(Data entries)
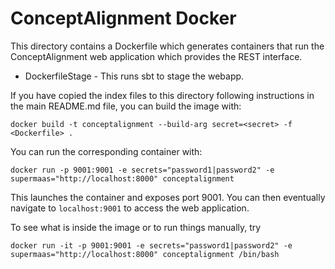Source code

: # ConceptAlignment Docker

This directory contains a Dockerfile which generates containers that run the ConceptAlignment web application
which provides the REST interface.

* DockerfileStage - This runs sbt to stage the webapp.

If you have copied the index files to this directory following instructions in the main README.md file,
you can build the image with:

```
docker build -t conceptalignment --build-arg secret=<secret> -f <Dockerfile> .
```

You can run the corresponding container with:

```
docker run -p 9001:9001 -e secrets="password1|password2" -e supermaas="http://localhost:8000" conceptalignment
```

This launches the container and exposes port 9001. You can then eventually navigate to
`localhost:9001` to access the web application.

To see what is inside the image or to run things manually, try

```
docker run -it -p 9001:9001 -e secrets="password1|password2" -e supermaas="http://localhost:8000" conceptalignment /bin/bash

```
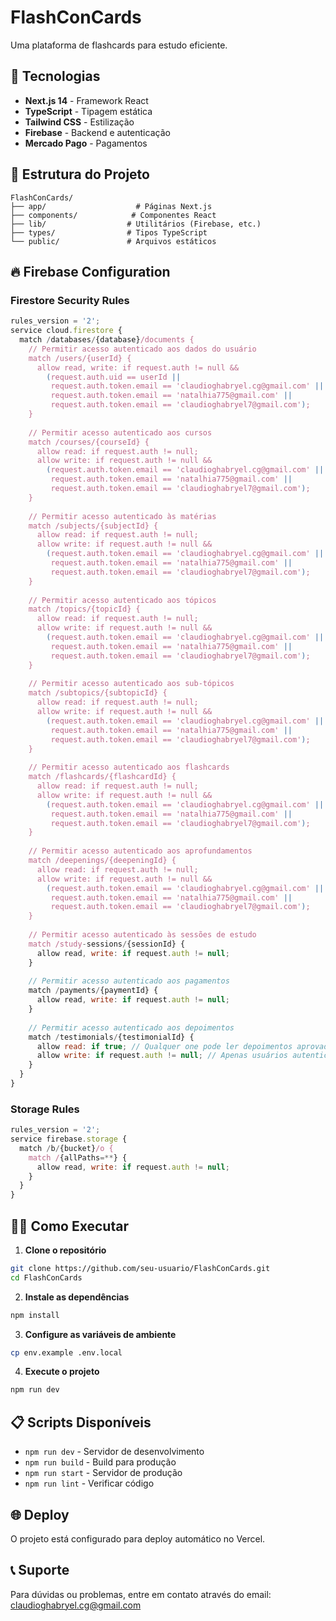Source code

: # FlashConCards

Uma plataforma de flashcards para estudo eficiente.

## 🚀 Tecnologias

- **Next.js 14** - Framework React
- **TypeScript** - Tipagem estática
- **Tailwind CSS** - Estilização
- **Firebase** - Backend e autenticação
- **Mercado Pago** - Pagamentos

## 📁 Estrutura do Projeto

```
FlashConCards/
├── app/                    # Páginas Next.js
├── components/            # Componentes React
├── lib/                  # Utilitários (Firebase, etc.)
├── types/                # Tipos TypeScript
└── public/               # Arquivos estáticos
```

## 🔥 Firebase Configuration

### Firestore Security Rules

```javascript
rules_version = '2';
service cloud.firestore {
  match /databases/{database}/documents {
    // Permitir acesso autenticado aos dados do usuário
    match /users/{userId} {
      allow read, write: if request.auth != null && 
        (request.auth.uid == userId || 
         request.auth.token.email == 'claudioghabryel.cg@gmail.com' || 
         request.auth.token.email == 'natalhia775@gmail.com' ||
         request.auth.token.email == 'claudioghabryel7@gmail.com');
    }
    
    // Permitir acesso autenticado aos cursos
    match /courses/{courseId} {
      allow read: if request.auth != null;
      allow write: if request.auth != null && 
        (request.auth.token.email == 'claudioghabryel.cg@gmail.com' || 
         request.auth.token.email == 'natalhia775@gmail.com' ||
         request.auth.token.email == 'claudioghabryel7@gmail.com');
    }
    
    // Permitir acesso autenticado às matérias
    match /subjects/{subjectId} {
      allow read: if request.auth != null;
      allow write: if request.auth != null && 
        (request.auth.token.email == 'claudioghabryel.cg@gmail.com' || 
         request.auth.token.email == 'natalhia775@gmail.com' ||
         request.auth.token.email == 'claudioghabryel7@gmail.com');
    }
    
    // Permitir acesso autenticado aos tópicos
    match /topics/{topicId} {
      allow read: if request.auth != null;
      allow write: if request.auth != null && 
        (request.auth.token.email == 'claudioghabryel.cg@gmail.com' || 
         request.auth.token.email == 'natalhia775@gmail.com' ||
         request.auth.token.email == 'claudioghabryel7@gmail.com');
    }
    
    // Permitir acesso autenticado aos sub-tópicos
    match /subtopics/{subtopicId} {
      allow read: if request.auth != null;
      allow write: if request.auth != null && 
        (request.auth.token.email == 'claudioghabryel.cg@gmail.com' || 
         request.auth.token.email == 'natalhia775@gmail.com' ||
         request.auth.token.email == 'claudioghabryel7@gmail.com');
    }
    
    // Permitir acesso autenticado aos flashcards
    match /flashcards/{flashcardId} {
      allow read: if request.auth != null;
      allow write: if request.auth != null && 
        (request.auth.token.email == 'claudioghabryel.cg@gmail.com' || 
         request.auth.token.email == 'natalhia775@gmail.com' ||
         request.auth.token.email == 'claudioghabryel7@gmail.com');
    }
    
    // Permitir acesso autenticado aos aprofundamentos
    match /deepenings/{deepeningId} {
      allow read: if request.auth != null;
      allow write: if request.auth != null && 
        (request.auth.token.email == 'claudioghabryel.cg@gmail.com' || 
         request.auth.token.email == 'natalhia775@gmail.com' ||
         request.auth.token.email == 'claudioghabryel7@gmail.com');
    }
    
    // Permitir acesso autenticado às sessões de estudo
    match /study-sessions/{sessionId} {
      allow read, write: if request.auth != null;
    }
    
    // Permitir acesso autenticado aos pagamentos
    match /payments/{paymentId} {
      allow read, write: if request.auth != null;
    }
    
    // Permitir acesso autenticado aos depoimentos
    match /testimonials/{testimonialId} {
      allow read: if true; // Qualquer one pode ler depoimentos aprovados
      allow write: if request.auth != null; // Apenas usuários autenticados podem criar
    }
  }
}
```

### Storage Rules

```javascript
rules_version = '2';
service firebase.storage {
  match /b/{bucket}/o {
    match /{allPaths=**} {
      allow read, write: if request.auth != null;
    }
  }
}
```

## 🏃‍♂️ Como Executar

1. **Clone o repositório**
```bash
git clone https://github.com/seu-usuario/FlashConCards.git
cd FlashConCards
```

2. **Instale as dependências**
```bash
npm install
```

3. **Configure as variáveis de ambiente**
```bash
cp env.example .env.local
```

4. **Execute o projeto**
```bash
npm run dev
```

## 📋 Scripts Disponíveis

- `npm run dev` - Servidor de desenvolvimento
- `npm run build` - Build para produção
- `npm run start` - Servidor de produção
- `npm run lint` - Verificar código

## 🌐 Deploy

O projeto está configurado para deploy automático no Vercel.

## 📞 Suporte

Para dúvidas ou problemas, entre em contato através do email: claudioghabryel.cg@gmail.com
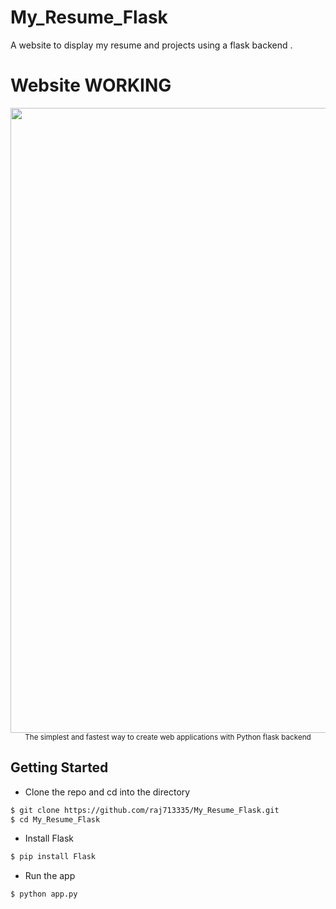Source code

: # My_Resume_Flask
A website to display my resume and projects using a flask backend .



# Website WORKING

<p align="center">
    <img src="DEMO/demo.gif", width="1000">
    <br>
    <sup>The simplest and fastest way to create web applications with Python flask backend</sup>
</p>


## Getting Started
- Clone the repo and cd into the directory
```sh
$ git clone https://github.com/raj713335/My_Resume_Flask.git
$ cd My_Resume_Flask
```

- Install Flask

```sh
$ pip install Flask
```

- Run the app

```sh
$ python app.py
```



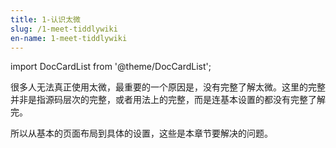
 ```yaml
---
title: 1-认识太微
slug: /1-meet-tiddlywiki
en-name: 1-meet-tiddlywiki
---
```


import DocCardList from '@theme/DocCardList';

很多人无法真正使用太微，最重要的一个原因是，没有完整了解太微。这里的完整并非是指源码层次的完整，或者用法上的完整，而是连基本设置的都没有完整了解完。

所以从基本的页面布局到具体的设置，这些是本章节要解决的问题。

<DocCardList />
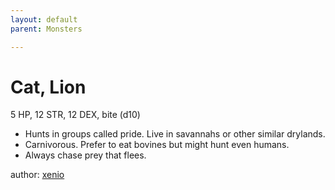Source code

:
 ```yaml
---
layout: default
parent: Monsters 

--- 
```

# Cat, Lion
5 HP, 12 STR, 12 DEX, bite (d10)  
- Hunts in groups called pride.   Live in savannahs or other similar drylands.  
- Carnivorous.   Prefer to eat bovines but might hunt even humans.  
- Always chase prey that flees.  




author: [xenio](https://xenioinabottle.blogspot.com/2021/02/classic-monsters-for-cairnito-part-1.html)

- _WHAT TO PRODUCE_:
Leave out the pictures and set down all of the data exactly.

- _OUTPUT_:
Source code

: # ConceptAlignment Docker

This directory contains a Dockerfile which generates containers that run the ConceptAlignment web application
which provides the REST interface.

* DockerfileStage - This runs sbt to stage the webapp.

If you have copied the index files to this directory following instructions in the main README.md file,
you can build the image with:

```
docker build -t conceptalignment --build-arg secret=<secret> -f <Dockerfile> .
```

You can run the corresponding container with:

```
docker run -p 9001:9001 -e secrets="password1|password2" -e supermaas="http://localhost:8000" conceptalignment
```

This launches the container and exposes port 9001. You can then eventually navigate to
`localhost:9001` to access the web application.

To see what is inside the image or to run things manually, try

```
docker run -it -p 9001:9001 -e secrets="password1|password2" -e supermaas="http://localhost:8000" conceptalignment /bin/bash

```
Source code

: # FlashConCards

Uma plataforma de flashcards para estudo eficiente.

## 🚀 Tecnologias

- **Next.js 14** - Framework React
- **TypeScript** - Tipagem estática
- **Tailwind CSS** - Estilização
- **Firebase** - Backend e autenticação
- **Mercado Pago** - Pagamentos

## 📁 Estrutura do Projeto

```
FlashConCards/
├── app/                    # Páginas Next.js
├── components/            # Componentes React
├── lib/                  # Utilitários (Firebase, etc.)
├── types/                # Tipos TypeScript
└── public/               # Arquivos estáticos
```

## 🔥 Firebase Configuration

### Firestore Security Rules

```javascript
rules_version = '2';
service cloud.firestore {
  match /databases/{database}/documents {
    // Permitir acesso autenticado aos dados do usuário
    match /users/{userId} {
      allow read, write: if request.auth != null && 
        (request.auth.uid == userId || 
         request.auth.token.email == 'claudioghabryel.cg@gmail.com' || 
         request.auth.token.email == 'natalhia775@gmail.com' ||
         request.auth.token.email == 'claudioghabryel7@gmail.com');
    }
    
    // Permitir acesso autenticado aos cursos
    match /courses/{courseId} {
      allow read: if request.auth != null;
      allow write: if request.auth != null && 
        (request.auth.token.email == 'claudioghabryel.cg@gmail.com' || 
         request.auth.token.email == 'natalhia775@gmail.com' ||
         request.auth.token.email == 'claudioghabryel7@gmail.com');
    }
    
    // Permitir acesso autenticado às matérias
    match /subjects/{subjectId} {
      allow read: if request.auth != null;
      allow write: if request.auth != null && 
        (request.auth.token.email == 'claudioghabryel.cg@gmail.com' || 
         request.auth.token.email == 'natalhia775@gmail.com' ||
         request.auth.token.email == 'claudioghabryel7@gmail.com');
    }
    
    // Permitir acesso autenticado aos tópicos
    match /topics/{topicId} {
      allow read: if request.auth != null;
      allow write: if request.auth != null && 
        (request.auth.token.email == 'claudioghabryel.cg@gmail.com' || 
         request.auth.token.email == 'natalhia775@gmail.com' ||
         request.auth.token.email == 'claudioghabryel7@gmail.com');
    }
    
    // Permitir acesso autenticado aos sub-tópicos
    match /subtopics/{subtopicId} {
      allow read: if request.auth != null;
      allow write: if request.auth != null && 
        (request.auth.token.email == 'claudioghabryel.cg@gmail.com' || 
         request.auth.token.email == 'natalhia775@gmail.com' ||
         request.auth.token.email == 'claudioghabryel7@gmail.com');
    }
    
    // Permitir acesso autenticado aos flashcards
    match /flashcards/{flashcardId} {
      allow read: if request.auth != null;
      allow write: if request.auth != null && 
        (request.auth.token.email == 'claudioghabryel.cg@gmail.com' || 
         request.auth.token.email == 'natalhia775@gmail.com' ||
         request.auth.token.email == 'claudioghabryel7@gmail.com');
    }
    
    // Permitir acesso autenticado aos aprofundamentos
    match /deepenings/{deepeningId} {
      allow read: if request.auth != null;
      allow write: if request.auth != null && 
        (request.auth.token.email == 'claudioghabryel.cg@gmail.com' || 
         request.auth.token.email == 'natalhia775@gmail.com' ||
         request.auth.token.email == 'claudioghabryel7@gmail.com');
    }
    
    // Permitir acesso autenticado às sessões de estudo
    match /study-sessions/{sessionId} {
      allow read, write: if request.auth != null;
    }
    
    // Permitir acesso autenticado aos pagamentos
    match /payments/{paymentId} {
      allow read, write: if request.auth != null;
    }
    
    // Permitir acesso autenticado aos depoimentos
    match /testimonials/{testimonialId} {
      allow read: if true; // Qualquer one pode ler depoimentos aprovados
      allow write: if request.auth != null; // Apenas usuários autenticados podem criar
    }
  }
}
```

### Storage Rules

```javascript
rules_version = '2';
service firebase.storage {
  match /b/{bucket}/o {
    match /{allPaths=**} {
      allow read, write: if request.auth != null;
    }
  }
}
```

## 🏃‍♂️ Como Executar

1. **Clone o repositório**
```bash
git clone https://github.com/seu-usuario/FlashConCards.git
cd FlashConCards
```

2. **Instale as dependências**
```bash
npm install
```

3. **Configure as variáveis de ambiente**
```bash
cp env.example .env.local
```

4. **Execute o projeto**
```bash
npm run dev
```

## 📋 Scripts Disponíveis

- `npm run dev` - Servidor de desenvolvimento
- `npm run build` - Build para produção
- `npm run start` - Servidor de produção
- `npm run lint` - Verificar código

## 🌐 Deploy

O projeto está configurado para deploy automático no Vercel.

## 📞 Suporte

Para dúvidas ou problemas, entre em contato através do email: claudioghabryel.cg@gmail.com
Source code

: # My_Resume_Flask
A website to display my resume and projects using a flask backend .



# Website WORKING

<p align="center">
    <img src="DEMO/demo.gif", width="1000">
    <br>
    <sup>The simplest and fastest way to create web applications with Python flask backend</sup>
</p>


## Getting Started
- Clone the repo and cd into the directory
```sh
$ git clone https://github.com/raj713335/My_Resume_Flask.git
$ cd My_Resume_Flask
```

- Install Flask

```sh
$ pip install Flask
```

- Run the app

```sh
$ python app.py
```



 ```yaml
---
title: 1-认识太微
slug: /1-meet-tiddlywiki
en-name: 1-meet-tiddlywiki
---
```


import DocCardList from '@theme/DocCardList';

很多人无法真正使用太微，最重要的一个原因是，没有完整了解太微。这里的完整并非是指源码层次的完整，或者用法上的完整，而是连基本设置的都没有完整了解完。

所以从基本的页面布局到具体的设置，这些是本章节要解决的问题。

<DocCardList />
Source code

:
 ```yaml
---
layout: default
parent: Monsters 

--- 
```

# Cat, Lion
5 HP, 12 STR, 12 DEX, bite (d10)  
- Hunts in groups called pride.   Live in savannahs or other similar drylands.  
- Carnivorous.   Prefer to eat bovines but might hunt even humans.  
- Always chase prey that flees.  




author: [xenio](https://xenioinabottle.blogspot.com/2021/02/classic-monsters-for-cairnito-part-1.html)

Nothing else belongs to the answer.